DATA SUPPLIED —
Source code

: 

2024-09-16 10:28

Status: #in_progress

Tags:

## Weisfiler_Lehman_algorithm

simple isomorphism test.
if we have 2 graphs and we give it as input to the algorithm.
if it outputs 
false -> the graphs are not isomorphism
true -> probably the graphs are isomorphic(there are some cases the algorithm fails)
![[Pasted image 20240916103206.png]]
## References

DIRECTIONS —
Filter the entries down to the lines containing "isomorphism". Copy each of those lines.

RESULT —
simple isomorphism test.
false -> the graphs are not isomorphism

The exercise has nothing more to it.